= Turing's Wager =

Turing's Wager is a philosophical argument that claims it is impossible to infer or deduce a detailed mathematical model of the human brain within a reasonable timescale, and thus impossible in any practical sense. The argument was first given in 1950 by the computational theorist Alan Turing in his paper Computing Machinery and Intelligence, published in Mind (Turing 1950). The argument asserts that determining any mathematical model of a computer (its source code or any isomorphic equivalent such as a Turing machine or virtual simulation) is not possible in a reasonable timeframe. As a consequence, determining a mathematical model of the human brain (which is, by its nature, more complicated) must also be impossible within that timeframe.

== Effect of modern technology on the wager ==

It has been argued that modern neuroimaging techniques will allow researchers to create accurate simulations of the human mind within the 21st century (Kurzweil 2012; Markram 2012, Fildes 2009), thereby overcoming the wager. Others have argued that such claims are unjustified (Thwaites, Soltan, Wieser & Nimmo-Smith 2017).

== Relationship between Turing's Wager and the Turing Test ==

The Turing Test attempts to define when a machine might be said to possess human intelligence, while Turing's Wager is an argument aiming to demonstrate that characterising the brain mathematically will take over a thousand years.
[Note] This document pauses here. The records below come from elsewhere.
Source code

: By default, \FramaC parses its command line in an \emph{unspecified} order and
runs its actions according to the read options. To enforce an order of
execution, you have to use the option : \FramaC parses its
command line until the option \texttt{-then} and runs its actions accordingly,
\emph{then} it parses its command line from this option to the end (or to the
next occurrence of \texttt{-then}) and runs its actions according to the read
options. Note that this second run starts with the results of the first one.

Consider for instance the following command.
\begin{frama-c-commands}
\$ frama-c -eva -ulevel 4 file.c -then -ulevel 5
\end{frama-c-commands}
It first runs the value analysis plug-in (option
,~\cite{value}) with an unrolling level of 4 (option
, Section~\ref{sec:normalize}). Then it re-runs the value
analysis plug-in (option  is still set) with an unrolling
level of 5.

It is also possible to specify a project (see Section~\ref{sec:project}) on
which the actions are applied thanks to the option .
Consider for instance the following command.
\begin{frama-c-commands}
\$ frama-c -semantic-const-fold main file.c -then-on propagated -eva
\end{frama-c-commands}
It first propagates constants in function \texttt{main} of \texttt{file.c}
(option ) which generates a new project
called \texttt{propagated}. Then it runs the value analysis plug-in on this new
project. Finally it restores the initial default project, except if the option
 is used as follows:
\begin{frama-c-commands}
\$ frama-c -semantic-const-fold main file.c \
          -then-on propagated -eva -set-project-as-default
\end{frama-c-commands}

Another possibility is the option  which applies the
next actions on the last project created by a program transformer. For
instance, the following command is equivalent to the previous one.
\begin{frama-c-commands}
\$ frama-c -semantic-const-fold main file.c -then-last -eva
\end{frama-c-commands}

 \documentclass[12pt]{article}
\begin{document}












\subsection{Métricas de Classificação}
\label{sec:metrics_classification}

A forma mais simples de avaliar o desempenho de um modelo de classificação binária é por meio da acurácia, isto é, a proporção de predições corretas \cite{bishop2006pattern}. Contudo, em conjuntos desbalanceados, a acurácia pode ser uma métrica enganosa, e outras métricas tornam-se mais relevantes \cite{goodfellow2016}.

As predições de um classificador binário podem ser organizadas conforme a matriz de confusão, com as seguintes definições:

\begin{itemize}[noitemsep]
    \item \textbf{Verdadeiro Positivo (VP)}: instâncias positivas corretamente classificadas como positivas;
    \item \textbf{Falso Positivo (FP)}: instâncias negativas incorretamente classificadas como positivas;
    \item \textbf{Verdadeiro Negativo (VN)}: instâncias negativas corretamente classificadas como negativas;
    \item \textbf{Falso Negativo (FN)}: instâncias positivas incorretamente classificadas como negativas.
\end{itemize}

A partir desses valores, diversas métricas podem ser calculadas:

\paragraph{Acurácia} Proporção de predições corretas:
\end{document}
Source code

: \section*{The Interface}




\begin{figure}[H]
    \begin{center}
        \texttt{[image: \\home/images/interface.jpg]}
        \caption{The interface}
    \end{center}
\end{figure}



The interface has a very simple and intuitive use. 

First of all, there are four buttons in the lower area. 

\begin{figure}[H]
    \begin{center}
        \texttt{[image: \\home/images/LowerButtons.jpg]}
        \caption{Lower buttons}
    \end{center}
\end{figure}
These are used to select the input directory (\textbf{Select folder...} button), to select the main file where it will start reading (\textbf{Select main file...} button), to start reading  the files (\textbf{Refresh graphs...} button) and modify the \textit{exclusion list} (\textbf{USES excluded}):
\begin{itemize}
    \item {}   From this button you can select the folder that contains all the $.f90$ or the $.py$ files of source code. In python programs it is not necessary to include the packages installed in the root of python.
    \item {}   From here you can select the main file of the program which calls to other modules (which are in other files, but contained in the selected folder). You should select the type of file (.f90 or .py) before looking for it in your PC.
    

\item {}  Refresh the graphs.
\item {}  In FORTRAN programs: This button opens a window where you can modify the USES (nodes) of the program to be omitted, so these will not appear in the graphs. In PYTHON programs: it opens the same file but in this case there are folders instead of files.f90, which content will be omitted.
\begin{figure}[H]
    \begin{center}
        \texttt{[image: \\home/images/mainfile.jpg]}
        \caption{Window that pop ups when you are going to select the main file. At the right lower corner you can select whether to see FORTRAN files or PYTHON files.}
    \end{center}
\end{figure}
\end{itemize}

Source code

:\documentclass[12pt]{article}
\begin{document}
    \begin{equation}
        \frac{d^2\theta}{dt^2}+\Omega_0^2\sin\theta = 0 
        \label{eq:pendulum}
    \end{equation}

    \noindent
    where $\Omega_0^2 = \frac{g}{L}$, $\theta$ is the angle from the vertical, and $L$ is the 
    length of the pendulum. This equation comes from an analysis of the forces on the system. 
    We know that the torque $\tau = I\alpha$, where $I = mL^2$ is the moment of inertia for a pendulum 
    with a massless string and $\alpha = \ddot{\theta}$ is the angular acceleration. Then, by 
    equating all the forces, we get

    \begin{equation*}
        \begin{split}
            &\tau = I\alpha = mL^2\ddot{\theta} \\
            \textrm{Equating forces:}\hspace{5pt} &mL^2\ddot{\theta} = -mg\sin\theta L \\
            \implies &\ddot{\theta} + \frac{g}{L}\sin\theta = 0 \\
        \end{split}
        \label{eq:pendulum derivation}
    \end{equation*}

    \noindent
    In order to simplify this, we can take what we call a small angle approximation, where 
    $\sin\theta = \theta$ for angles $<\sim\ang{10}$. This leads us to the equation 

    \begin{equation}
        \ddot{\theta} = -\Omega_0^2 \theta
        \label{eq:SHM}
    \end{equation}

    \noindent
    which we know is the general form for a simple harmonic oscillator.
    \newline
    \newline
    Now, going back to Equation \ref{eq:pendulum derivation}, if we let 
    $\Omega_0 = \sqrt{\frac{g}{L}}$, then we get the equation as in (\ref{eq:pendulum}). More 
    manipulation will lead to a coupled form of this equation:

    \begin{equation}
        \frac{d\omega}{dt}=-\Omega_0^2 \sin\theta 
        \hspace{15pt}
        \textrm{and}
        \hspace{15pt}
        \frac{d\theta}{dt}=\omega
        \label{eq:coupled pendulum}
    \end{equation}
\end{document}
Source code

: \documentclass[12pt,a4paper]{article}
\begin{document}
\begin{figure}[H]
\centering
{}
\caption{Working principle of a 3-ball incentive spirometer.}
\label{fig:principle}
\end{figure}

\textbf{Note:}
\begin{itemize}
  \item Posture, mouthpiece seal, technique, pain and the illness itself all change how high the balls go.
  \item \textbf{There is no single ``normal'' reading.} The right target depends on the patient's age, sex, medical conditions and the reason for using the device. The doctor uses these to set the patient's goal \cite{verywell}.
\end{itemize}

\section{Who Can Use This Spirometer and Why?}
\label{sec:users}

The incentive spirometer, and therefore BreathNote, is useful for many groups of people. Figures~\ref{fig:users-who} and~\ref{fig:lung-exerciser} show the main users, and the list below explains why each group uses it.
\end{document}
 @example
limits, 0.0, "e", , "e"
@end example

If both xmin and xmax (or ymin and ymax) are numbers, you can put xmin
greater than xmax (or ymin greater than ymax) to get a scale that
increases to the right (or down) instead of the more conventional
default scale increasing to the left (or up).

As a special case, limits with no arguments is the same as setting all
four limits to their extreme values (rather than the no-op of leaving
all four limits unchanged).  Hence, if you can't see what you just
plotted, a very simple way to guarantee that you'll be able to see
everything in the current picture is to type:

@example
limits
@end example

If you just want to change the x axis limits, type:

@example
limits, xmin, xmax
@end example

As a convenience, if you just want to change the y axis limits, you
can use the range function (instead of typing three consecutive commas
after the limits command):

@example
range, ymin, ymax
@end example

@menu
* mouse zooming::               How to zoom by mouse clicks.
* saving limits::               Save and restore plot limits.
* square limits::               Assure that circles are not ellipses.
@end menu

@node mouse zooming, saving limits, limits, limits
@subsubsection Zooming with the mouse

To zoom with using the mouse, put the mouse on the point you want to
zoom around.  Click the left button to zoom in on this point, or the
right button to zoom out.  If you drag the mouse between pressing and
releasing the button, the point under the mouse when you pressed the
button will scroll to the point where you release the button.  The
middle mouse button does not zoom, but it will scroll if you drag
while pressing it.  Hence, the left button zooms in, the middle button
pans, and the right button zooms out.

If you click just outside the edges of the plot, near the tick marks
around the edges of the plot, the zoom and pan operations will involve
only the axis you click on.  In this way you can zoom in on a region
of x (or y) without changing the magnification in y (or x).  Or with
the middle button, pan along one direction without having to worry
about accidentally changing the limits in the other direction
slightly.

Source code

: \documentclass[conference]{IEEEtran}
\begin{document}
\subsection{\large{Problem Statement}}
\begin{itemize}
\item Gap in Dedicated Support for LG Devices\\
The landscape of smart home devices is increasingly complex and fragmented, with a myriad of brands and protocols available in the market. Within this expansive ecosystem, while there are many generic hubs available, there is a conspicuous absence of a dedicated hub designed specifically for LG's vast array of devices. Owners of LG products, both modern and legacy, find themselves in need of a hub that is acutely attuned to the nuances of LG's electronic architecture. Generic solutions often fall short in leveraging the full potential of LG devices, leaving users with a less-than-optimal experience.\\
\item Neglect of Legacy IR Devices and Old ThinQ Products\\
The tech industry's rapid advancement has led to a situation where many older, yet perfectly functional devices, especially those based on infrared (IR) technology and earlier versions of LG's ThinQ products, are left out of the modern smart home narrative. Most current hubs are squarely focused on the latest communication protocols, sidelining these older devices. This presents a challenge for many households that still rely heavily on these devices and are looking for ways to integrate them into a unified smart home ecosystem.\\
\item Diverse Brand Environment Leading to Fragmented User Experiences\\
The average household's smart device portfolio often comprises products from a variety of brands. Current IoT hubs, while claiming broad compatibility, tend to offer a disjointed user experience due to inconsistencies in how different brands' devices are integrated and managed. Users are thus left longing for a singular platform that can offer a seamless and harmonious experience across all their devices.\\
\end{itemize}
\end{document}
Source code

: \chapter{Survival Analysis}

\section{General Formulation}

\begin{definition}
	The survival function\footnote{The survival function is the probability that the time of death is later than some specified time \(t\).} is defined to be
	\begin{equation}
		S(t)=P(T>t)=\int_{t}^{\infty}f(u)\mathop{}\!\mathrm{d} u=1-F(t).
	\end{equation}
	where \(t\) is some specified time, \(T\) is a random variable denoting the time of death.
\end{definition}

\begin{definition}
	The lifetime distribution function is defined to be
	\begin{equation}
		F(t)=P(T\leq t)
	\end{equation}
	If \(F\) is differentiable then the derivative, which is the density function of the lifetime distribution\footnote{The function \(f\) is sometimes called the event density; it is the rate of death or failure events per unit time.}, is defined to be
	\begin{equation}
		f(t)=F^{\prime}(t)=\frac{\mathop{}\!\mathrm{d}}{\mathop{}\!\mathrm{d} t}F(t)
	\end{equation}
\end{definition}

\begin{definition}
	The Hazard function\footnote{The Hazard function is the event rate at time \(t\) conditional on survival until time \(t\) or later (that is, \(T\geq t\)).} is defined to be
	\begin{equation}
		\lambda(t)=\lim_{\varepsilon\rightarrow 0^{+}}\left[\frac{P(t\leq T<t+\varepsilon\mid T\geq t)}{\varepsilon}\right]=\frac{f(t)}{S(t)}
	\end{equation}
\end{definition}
While building an artificial intelligence and mapping the human brain are both difficult endeavours, the former is actually a sub-problem of the latter (Thwaites, Soltan, Wieser & Nimmo-Smith 2017).

== Alternative use in AI ethics ==

In contemporary philosophical literature, the phrase "Turing's Wager" has also been adapted independently of Turing's original mathematical argument to describe a pragmatic framework regarding machine consciousness and moral status, drawing an analogy to Pascal's Wager. Philosophers like David Chalmers argue that because it is impossible to verify whether an AI possesses genuine internal understanding (as debated in John Searle's Chinese Room) or is merely simulating it, society faces an ethical dilemma. Even if there is only a small probability that an AI has subjective experiences, the moral stakes of being wrong mean society must default to treating them as conscious subjects (Chalmers 2022).

Under this ethical formulation of the wager, if an artificial entity behaves as though it possesses sentience or the capacity to suffer, humans are morally obligated to treat it as a moral subject. Proponents of this view argue that the severe moral cost of accidentally mistreating a truly conscious entity vastly outweighs the minor cost of mistakenly granting ethical considerations to a non-conscious machine (Schwitzgebel & Garza 2015).